For a reversible process, it is assumed that the external pressure $P_{ext}$ is infinitesimally different from internal pressure $P_{int}$.
So in reversible process, I can have $~P_{int}=P(V,T)~$ but also $~V=V(P_{int},T)~$.
Then what is the obvious reason/advantage for defining $~\delta W=-P(V,T)dV~$ instead of just define $~\delta W=-V(P,T)dP~?~$
it seems that I can always convert one to the other
Every system is defined by a variety of extensive variables: entropy, volume, mass, charge, surface area, magnetization, etc. The internal energy $U$ is a function of these variables—$U=U(S,V,N, Q,A,M,\dots)$—and we seek to know how $U$ changes when the variables change:
$$dU=\left(\frac{\partial U}{\partial S}\right)_{V,N,Q,A,M\dots}dS+ \left(\frac{\partial U}{\partial V}\right)_{S,N,Q,A,M\dots}dV+ \left(\frac{\partial U}{\partial N}\right)_{S,V,Q,A,M\dots}dN+\cdots.$$
We happen to call one of these coefficients, $\left(\frac{\partial U}{\partial V}\right)_{S,N,Q,A,M\dots}$, the negative pressure $-P$. We can increase the energy of a system for positive values of $-P\,dV$. That’s why the parameters are ordered the way they are.
in reversible process, why define $\delta W=-PdV$ instead of $\delta W=-VdP$?

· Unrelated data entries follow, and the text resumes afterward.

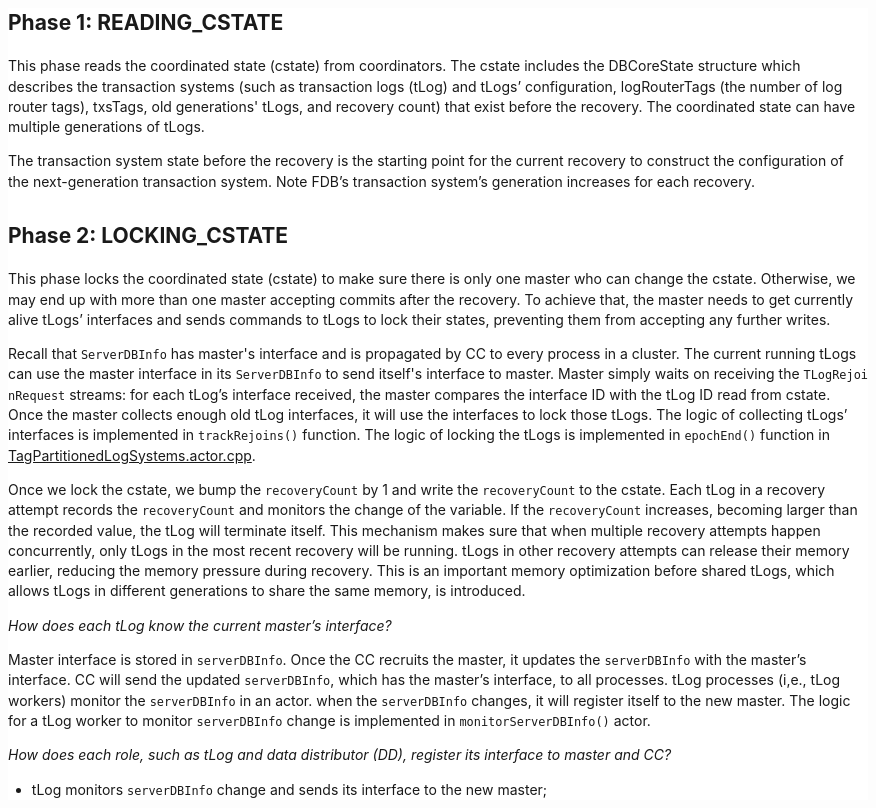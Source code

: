 
## Phase 1: READING_CSTATE

This phase reads the coordinated state (cstate) from coordinators. The cstate includes the DBCoreState structure which describes the transaction systems (such as transaction logs (tLog) and tLogs’ configuration, logRouterTags (the number of log router tags), txsTags, old generations' tLogs, and recovery count) that exist before the recovery. The coordinated state can have multiple generations of tLogs.

The transaction system state before the recovery is the starting point for the current recovery to construct the configuration of the next-generation transaction system. Note FDB’s transaction system’s generation increases for each recovery.


## Phase 2: LOCKING_CSTATE

This phase locks the coordinated state (cstate) to make sure there is only one master who can change the cstate. Otherwise, we may end up with more than one master accepting commits after the recovery. To achieve that, the master needs to get currently alive tLogs’ interfaces and sends commands to tLogs to lock their states, preventing them from accepting any further writes.

Recall that `ServerDBInfo` has master's interface and is propagated by CC to every process in a cluster. The current running tLogs can use the master interface in its `ServerDBInfo` to send itself's interface to master.
Master simply waits on receiving the `TLogRejoinRequest` streams: for each tLog’s interface received, the master compares the interface ID with the tLog ID read from cstate. Once the master collects enough old tLog interfaces, it will use the interfaces to lock those tLogs.
The logic of collecting tLogs’ interfaces is implemented in `trackRejoins()` function.
The logic of locking the tLogs is implemented in `epochEnd()` function in [TagPartitionedLogSystems.actor.cpp](https://github.com/apple/foundationdb/blob/master/fdbserver/TagPartitionedLogSystem.actor.cpp).


Once we lock the cstate, we bump the `recoveryCount` by 1 and write the `recoveryCount` to the cstate. Each tLog in a recovery attempt records the `recoveryCount` and monitors the change of the variable. If the `recoveryCount` increases, becoming larger than the recorded value, the tLog will terminate itself. This mechanism makes sure that when multiple recovery attempts happen concurrently, only tLogs in the most recent recovery will be running. tLogs in other recovery attempts can release their memory earlier, reducing the memory pressure during recovery. This is an important memory optimization before shared tLogs, which allows tLogs in different generations to share the same memory, is introduced.


*How does each tLog know the current master’s interface?*

Master interface is stored in `serverDBInfo`. Once the CC recruits the master, it updates the `serverDBInfo` with the master’s interface. CC will send the updated `serverDBInfo`, which has the master’s interface, to all processes. tLog processes (i,e., tLog workers) monitor the `serverDBInfo` in an actor. when the `serverDBInfo` changes, it will register itself to the new master. The logic for a tLog worker to monitor `serverDBInfo` change is implemented in `monitorServerDBInfo()` actor.


*How does each role, such as tLog and data distributor (DD), register its interface to master and CC?*

* tLog monitors `serverDBInfo` change and sends its interface to the new master;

You need to differentiate between work done in a closed system and an open system.
For a closed system, where there is no flow of mass into or out of the system, work is referred to as "boundary work". This is the work only associated with expanding or contracting the boundaries of the system, i.e., changing the volume of the system. The often used example is the expansion or compression of a gas in a cylinder fitted with a movable piston. For a closed system, where expansion work is considered positive,
$$\delta W=PdV$$
It applies to an irreversible as well as a reversible process. For the irreversible process, $P$ is the external pressure.
For an open system, where work is required to push or pull mass into and out of the system because of pressure differences at the boundary, work is then called flow work and
$$\delta W=VdP$$
Hope this helps.
Maybe I misunderstand your question, but pdV-work follows naturally from the definition of work $W$ from classical mechanics (in one dimension): $$ dW = F dx = pA dx = p dV $$ where $p$ is pressure, $A$ is the cross sectional area, $F$ is the applied force, $dx$ is the displacement, and $dV(=Adx)$ is the displaced volume.
Furthermore, the thermodynamic identity takes the form $$ dU = TdS - pdV $$ for internal energy. If you formulate the thermodynamic identity in terms of enthalpy you obtain $$ dH = TdS + V dp. $$ So the two terms ($pdV$ and $Vdp$) are related through the Legendre transformation, and their use depends on which potential is relevant to the problem at hand.